Out of the data below, copy every line with the string "indicate".

■ GIVEN INFORMATION
Start of Block

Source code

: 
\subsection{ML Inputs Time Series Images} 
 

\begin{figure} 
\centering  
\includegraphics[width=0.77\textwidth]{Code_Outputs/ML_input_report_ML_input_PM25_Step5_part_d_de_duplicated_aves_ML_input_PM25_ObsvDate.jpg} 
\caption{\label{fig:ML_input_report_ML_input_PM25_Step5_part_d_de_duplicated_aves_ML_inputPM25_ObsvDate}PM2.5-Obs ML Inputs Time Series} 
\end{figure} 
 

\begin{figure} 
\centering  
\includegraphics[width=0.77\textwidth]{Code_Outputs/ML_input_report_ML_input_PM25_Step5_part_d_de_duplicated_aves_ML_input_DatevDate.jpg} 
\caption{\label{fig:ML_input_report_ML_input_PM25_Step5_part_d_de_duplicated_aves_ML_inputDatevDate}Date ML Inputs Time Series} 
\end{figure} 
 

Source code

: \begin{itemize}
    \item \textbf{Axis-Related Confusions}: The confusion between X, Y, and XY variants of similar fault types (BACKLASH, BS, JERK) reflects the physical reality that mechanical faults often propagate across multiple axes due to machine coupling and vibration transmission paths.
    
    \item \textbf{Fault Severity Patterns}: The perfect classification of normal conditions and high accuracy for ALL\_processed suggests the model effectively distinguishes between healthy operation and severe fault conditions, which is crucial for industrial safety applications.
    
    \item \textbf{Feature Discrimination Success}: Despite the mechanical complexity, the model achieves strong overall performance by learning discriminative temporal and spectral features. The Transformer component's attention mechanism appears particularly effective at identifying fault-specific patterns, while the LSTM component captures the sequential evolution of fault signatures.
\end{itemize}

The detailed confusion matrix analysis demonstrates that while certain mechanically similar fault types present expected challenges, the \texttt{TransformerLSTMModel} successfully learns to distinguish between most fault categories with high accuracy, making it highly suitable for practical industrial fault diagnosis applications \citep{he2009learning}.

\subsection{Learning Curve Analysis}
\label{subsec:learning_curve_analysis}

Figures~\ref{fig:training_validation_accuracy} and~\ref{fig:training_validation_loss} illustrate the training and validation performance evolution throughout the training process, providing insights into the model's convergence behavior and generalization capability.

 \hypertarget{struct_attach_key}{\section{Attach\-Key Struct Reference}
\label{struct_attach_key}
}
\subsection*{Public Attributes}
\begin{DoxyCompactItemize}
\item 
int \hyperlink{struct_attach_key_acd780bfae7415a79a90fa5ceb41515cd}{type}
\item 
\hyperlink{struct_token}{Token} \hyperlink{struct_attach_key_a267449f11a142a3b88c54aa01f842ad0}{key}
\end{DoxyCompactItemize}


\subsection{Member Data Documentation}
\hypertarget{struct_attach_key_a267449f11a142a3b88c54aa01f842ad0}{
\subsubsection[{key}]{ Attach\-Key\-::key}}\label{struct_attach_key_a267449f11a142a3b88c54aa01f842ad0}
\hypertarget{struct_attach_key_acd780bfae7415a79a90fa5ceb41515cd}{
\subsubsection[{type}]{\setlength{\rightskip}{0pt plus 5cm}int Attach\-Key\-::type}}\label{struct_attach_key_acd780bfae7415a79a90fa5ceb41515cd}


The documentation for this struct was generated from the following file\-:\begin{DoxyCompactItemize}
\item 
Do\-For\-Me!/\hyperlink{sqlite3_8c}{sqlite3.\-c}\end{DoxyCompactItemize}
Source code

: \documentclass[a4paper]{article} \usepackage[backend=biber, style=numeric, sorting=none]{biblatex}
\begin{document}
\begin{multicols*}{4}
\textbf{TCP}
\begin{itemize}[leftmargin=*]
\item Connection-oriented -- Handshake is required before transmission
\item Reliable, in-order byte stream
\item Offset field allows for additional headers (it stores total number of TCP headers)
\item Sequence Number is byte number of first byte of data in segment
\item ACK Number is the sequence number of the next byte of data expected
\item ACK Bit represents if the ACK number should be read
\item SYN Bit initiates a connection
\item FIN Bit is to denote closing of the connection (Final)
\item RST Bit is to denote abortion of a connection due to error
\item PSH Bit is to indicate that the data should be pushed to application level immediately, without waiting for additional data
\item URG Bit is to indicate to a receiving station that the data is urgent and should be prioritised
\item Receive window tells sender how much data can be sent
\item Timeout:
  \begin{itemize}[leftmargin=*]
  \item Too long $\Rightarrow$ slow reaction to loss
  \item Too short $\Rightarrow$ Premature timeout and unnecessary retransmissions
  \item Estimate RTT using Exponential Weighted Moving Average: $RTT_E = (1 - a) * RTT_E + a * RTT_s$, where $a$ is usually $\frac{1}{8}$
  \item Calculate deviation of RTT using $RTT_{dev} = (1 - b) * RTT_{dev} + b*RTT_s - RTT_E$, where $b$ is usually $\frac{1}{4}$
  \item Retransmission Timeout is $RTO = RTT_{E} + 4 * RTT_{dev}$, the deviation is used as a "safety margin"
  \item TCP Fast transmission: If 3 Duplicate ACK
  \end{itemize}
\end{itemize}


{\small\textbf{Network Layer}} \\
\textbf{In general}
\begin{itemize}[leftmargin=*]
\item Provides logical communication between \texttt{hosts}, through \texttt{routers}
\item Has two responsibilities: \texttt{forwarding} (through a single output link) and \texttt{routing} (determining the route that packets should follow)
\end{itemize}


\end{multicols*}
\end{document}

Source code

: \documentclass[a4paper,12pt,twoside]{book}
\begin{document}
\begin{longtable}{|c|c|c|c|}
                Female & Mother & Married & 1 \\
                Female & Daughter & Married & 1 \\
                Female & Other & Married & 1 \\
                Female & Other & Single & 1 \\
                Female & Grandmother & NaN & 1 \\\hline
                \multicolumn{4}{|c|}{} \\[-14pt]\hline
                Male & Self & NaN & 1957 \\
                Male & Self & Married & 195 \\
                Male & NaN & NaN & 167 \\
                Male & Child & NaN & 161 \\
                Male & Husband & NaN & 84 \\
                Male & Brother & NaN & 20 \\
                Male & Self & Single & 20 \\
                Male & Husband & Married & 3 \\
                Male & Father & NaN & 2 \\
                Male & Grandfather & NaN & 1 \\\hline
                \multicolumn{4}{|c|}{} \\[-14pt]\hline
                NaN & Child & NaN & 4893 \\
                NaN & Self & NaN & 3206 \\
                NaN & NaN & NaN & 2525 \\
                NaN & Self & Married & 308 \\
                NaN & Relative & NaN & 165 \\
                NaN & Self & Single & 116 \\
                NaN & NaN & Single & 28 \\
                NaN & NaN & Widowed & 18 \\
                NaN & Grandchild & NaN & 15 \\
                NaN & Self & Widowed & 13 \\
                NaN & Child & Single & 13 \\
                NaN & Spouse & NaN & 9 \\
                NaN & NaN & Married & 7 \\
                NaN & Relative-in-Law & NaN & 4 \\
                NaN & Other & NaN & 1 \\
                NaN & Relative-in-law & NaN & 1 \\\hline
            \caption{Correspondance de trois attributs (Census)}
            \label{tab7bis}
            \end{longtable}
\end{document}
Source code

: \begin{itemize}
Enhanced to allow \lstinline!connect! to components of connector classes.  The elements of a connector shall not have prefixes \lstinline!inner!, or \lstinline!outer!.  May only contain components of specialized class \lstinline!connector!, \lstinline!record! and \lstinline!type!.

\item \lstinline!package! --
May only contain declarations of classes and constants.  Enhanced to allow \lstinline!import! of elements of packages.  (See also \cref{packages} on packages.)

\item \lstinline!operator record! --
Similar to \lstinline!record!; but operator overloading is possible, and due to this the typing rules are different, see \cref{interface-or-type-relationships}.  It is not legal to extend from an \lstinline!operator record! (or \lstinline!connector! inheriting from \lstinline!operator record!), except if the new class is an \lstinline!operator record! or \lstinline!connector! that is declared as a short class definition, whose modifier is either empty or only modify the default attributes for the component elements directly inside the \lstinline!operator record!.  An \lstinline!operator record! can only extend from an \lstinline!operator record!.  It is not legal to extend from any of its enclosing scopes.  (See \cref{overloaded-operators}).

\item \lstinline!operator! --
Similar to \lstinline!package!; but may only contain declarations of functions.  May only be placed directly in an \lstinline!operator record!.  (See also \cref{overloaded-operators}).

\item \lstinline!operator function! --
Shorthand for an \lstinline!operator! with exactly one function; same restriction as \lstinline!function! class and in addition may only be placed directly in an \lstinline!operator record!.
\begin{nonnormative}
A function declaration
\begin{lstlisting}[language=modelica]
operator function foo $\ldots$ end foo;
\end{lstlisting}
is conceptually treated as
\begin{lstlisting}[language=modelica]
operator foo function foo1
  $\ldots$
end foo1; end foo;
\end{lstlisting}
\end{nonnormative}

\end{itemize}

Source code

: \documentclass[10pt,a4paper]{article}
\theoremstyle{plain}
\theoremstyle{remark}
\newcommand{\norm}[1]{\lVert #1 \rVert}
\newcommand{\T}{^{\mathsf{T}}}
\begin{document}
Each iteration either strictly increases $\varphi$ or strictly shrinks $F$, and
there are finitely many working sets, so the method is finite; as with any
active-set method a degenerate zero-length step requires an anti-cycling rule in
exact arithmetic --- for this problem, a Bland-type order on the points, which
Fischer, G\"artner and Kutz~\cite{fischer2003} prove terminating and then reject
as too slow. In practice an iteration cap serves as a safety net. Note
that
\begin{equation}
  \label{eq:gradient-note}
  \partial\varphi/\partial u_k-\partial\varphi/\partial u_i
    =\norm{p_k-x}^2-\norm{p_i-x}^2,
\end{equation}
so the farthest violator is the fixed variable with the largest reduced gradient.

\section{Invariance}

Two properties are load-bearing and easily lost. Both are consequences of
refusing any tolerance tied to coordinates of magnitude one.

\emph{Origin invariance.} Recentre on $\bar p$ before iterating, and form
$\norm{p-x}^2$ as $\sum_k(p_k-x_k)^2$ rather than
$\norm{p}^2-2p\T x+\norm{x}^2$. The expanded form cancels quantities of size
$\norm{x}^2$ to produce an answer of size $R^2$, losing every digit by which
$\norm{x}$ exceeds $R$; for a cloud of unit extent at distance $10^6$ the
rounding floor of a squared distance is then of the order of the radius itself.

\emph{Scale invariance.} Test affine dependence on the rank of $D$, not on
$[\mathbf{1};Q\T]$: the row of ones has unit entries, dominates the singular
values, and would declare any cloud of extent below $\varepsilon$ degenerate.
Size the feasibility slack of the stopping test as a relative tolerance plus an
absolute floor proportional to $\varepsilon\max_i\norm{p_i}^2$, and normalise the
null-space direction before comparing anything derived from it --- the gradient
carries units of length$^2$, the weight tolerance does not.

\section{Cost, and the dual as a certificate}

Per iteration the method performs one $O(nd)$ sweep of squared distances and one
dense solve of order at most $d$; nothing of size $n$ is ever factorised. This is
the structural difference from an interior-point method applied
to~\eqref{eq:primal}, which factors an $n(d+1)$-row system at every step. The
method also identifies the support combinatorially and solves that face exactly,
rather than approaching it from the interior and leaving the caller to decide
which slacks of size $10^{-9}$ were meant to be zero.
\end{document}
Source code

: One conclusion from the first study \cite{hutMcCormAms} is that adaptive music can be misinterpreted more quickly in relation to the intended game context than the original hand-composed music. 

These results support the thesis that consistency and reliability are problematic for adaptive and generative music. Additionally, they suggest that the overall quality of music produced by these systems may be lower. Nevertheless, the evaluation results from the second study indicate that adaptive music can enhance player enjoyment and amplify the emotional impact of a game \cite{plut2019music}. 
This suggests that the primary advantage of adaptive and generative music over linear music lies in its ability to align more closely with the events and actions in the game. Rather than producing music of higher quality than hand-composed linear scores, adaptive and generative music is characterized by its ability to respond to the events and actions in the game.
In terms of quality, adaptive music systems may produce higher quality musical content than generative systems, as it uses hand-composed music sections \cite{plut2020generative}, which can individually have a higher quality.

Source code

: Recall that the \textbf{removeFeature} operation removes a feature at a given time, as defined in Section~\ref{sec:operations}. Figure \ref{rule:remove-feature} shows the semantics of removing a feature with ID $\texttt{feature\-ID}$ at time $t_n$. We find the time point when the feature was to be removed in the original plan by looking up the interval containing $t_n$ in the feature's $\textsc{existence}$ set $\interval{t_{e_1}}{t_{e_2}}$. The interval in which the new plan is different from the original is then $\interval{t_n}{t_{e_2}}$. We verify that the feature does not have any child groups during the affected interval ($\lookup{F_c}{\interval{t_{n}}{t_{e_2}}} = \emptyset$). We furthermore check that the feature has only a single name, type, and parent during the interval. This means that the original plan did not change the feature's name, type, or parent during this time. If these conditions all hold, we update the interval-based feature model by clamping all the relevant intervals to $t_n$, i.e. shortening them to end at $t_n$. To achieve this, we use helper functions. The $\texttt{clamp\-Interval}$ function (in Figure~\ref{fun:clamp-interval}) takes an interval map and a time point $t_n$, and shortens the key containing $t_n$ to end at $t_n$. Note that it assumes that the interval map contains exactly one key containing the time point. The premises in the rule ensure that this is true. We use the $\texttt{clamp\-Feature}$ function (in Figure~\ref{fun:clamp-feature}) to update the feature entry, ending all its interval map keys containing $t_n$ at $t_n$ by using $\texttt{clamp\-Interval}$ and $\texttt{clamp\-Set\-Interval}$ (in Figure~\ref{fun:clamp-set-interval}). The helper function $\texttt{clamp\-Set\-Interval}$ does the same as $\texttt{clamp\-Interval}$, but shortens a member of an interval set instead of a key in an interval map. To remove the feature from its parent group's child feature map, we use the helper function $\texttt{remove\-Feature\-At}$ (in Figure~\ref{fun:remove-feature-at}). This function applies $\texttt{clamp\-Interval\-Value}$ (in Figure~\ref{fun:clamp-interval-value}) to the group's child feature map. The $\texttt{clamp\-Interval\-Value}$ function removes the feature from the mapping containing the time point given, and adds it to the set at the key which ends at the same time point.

End of Block

■ SOLUTION
\item PSH Bit is to indicate that the data should be pushed to application level immediately, without waiting for additional data
\item URG Bit is to indicate to a receiving station that the data is urgent and should be prioritised
These results support the thesis that consistency and reliability are problematic for adaptive and generative music. Additionally, they suggest that the overall quality of music produced by these systems may be lower. Nevertheless, the evaluation results from the second study indicate that adaptive music can enhance player enjoyment and amplify the emotional impact of a game \cite{plut2019music}. 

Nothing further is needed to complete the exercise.